PBM Contracts Myths: What You Know Could Be Wrong

PharmacyThe Kaiser Family Foundation reports in their Prescription Drug Tends fact sheet that drug expenditures are among the fastest-rising factors in healthcare. In 2006, Americans spent more than $216.7 billion for prescription drugs alone. They project that by 2018, drug expenditures might go up to $453.7 billion. This has made it difficult for healthcare plan sponsors to keep their costs at lower rates, while providing effective coverage for their clients. Here’s where Pharmacy Benefit Management (PBMs) come in.

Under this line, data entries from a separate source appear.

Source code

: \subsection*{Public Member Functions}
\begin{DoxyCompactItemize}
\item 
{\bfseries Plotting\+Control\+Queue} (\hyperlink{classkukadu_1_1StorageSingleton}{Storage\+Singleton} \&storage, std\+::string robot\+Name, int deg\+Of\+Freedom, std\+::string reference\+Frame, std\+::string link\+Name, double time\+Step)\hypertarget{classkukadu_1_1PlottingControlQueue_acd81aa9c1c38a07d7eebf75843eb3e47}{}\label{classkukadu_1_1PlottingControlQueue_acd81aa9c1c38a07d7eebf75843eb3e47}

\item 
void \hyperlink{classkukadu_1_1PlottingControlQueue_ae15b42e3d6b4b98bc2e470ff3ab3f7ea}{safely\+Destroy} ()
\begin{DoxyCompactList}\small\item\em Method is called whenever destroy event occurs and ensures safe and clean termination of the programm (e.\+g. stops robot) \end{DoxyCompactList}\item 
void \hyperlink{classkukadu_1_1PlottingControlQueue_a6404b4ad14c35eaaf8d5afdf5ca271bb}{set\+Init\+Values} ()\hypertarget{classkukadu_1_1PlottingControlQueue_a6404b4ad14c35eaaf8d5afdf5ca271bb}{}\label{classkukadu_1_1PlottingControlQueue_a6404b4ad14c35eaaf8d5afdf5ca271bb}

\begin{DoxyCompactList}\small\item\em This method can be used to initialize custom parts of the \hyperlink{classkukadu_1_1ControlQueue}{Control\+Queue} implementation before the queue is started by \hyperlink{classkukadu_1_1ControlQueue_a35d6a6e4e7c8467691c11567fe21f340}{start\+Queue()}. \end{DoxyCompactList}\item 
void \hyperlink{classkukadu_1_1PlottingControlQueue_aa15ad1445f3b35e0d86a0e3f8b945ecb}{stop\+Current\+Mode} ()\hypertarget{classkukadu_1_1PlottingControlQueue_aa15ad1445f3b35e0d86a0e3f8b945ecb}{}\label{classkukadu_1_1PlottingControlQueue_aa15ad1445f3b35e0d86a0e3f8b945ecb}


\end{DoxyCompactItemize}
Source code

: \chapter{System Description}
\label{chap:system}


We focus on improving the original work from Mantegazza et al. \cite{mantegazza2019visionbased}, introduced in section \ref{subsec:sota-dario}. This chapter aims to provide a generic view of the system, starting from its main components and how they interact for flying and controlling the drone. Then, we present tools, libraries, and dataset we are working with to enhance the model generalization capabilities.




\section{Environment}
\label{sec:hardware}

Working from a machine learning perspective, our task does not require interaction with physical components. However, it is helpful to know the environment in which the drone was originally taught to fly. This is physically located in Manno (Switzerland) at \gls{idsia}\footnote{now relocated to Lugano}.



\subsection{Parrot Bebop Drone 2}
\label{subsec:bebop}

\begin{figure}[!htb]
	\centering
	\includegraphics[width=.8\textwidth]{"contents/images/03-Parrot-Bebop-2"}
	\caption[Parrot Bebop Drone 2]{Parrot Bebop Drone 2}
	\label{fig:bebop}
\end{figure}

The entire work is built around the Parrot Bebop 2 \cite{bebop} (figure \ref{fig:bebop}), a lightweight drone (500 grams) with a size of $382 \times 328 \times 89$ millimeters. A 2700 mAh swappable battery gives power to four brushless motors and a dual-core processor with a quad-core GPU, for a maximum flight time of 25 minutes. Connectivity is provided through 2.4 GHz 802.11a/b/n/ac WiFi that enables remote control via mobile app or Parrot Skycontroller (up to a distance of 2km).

CrystalClearRX.com noted that pharmacy benefit managers play an important role in processing prescription claims quickly and accurately for customers covered by insurance, worker’s compensation, Medicaid, Medicare, and many more. Before signing any contract, however, you should have a deeper knowledge about it. Here are some examples:

#1 – You can only renegotiate your contract every three years.

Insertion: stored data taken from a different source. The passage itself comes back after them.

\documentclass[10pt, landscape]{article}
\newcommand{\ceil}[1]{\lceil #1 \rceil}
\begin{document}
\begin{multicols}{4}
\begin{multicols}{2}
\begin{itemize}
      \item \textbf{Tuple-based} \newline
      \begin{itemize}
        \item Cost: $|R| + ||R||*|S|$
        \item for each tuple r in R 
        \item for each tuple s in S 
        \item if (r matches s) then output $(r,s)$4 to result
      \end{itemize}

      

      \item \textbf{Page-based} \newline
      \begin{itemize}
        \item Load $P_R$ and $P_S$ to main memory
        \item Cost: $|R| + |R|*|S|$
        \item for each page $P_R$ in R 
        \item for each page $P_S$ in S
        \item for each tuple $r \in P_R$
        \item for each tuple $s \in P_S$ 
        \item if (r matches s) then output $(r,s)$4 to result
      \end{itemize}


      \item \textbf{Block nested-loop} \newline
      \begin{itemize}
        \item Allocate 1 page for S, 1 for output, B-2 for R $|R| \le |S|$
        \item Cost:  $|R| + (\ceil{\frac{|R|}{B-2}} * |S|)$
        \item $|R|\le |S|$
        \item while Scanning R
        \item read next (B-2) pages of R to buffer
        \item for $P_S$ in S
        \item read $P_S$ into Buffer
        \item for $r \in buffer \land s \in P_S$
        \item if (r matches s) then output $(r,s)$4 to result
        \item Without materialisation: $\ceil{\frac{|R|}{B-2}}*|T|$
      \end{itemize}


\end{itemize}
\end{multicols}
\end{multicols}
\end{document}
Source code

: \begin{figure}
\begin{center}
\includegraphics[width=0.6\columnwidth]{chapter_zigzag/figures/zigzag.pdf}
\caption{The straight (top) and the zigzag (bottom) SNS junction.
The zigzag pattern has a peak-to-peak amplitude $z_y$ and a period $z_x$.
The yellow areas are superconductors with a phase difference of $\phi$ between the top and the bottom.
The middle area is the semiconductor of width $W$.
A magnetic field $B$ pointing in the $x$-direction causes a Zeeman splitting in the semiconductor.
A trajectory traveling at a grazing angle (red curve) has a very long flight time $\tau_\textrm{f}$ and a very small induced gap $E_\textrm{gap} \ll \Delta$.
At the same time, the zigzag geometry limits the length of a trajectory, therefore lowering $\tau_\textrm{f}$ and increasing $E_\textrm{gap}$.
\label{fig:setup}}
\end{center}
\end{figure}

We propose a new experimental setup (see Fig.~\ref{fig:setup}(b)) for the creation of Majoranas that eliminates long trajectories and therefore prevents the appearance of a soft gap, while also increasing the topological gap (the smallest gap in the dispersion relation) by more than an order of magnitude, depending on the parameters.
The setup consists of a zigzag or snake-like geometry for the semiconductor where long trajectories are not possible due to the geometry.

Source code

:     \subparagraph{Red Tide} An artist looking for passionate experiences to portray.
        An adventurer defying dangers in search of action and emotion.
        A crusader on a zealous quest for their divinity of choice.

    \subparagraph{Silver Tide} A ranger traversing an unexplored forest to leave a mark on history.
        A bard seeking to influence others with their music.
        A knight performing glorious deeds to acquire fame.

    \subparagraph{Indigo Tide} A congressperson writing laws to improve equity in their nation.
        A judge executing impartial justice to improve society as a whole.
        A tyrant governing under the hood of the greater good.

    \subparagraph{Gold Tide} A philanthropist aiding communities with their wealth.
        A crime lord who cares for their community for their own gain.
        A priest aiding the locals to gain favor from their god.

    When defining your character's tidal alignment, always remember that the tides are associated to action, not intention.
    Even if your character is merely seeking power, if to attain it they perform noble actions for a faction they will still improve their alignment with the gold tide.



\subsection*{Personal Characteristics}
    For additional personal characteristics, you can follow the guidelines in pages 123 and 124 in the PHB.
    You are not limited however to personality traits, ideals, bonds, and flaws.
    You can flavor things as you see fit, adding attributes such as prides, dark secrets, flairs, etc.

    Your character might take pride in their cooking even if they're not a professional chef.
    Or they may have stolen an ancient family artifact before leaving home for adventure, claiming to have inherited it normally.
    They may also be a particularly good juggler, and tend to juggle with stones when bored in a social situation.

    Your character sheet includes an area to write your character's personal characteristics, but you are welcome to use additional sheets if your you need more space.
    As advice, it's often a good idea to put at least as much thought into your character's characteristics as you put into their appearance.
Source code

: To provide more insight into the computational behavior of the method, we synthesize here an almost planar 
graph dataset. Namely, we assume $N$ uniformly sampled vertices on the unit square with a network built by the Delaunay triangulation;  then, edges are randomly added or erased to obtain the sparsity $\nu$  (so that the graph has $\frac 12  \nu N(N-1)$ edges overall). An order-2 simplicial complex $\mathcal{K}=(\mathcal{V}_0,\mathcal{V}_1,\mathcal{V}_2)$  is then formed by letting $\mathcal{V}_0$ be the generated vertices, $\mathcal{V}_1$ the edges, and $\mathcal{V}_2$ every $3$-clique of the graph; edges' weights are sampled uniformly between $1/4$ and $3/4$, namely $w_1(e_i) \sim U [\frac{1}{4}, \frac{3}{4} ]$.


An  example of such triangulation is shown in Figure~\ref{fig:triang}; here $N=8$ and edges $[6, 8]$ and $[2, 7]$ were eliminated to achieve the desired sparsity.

The goal of PBMs is to keep their clients for the longest term, so many of them are willing to renegotiate their contract for a more competitive term. PBM contracts may be three years in length, but there’s no rule that says frequent market check provisions are not possible. This is to help you align with the most suitable pharmacy terms and pricing in today’s market.

#2 – Your contract is 100% transparent.

PBMs make money by spreading prices between their contracted pharmacies and the pricing they pass on to their clients like mail order, rebates, and contract definitions. Transparency in contracts may be an inviting term for clients, but many think it’s similar to pass-through pricing. A pass-through contract, however, may have no savings attained. It’s best to choose a PBM that’s willing to disclose and verify everything you need to know about your contract.

It’s better to be safe than sorry. Know everything there is you need to know about PBM, so you won’t regret signing the contract. Asking for help won’t hurt either if you want to make sure.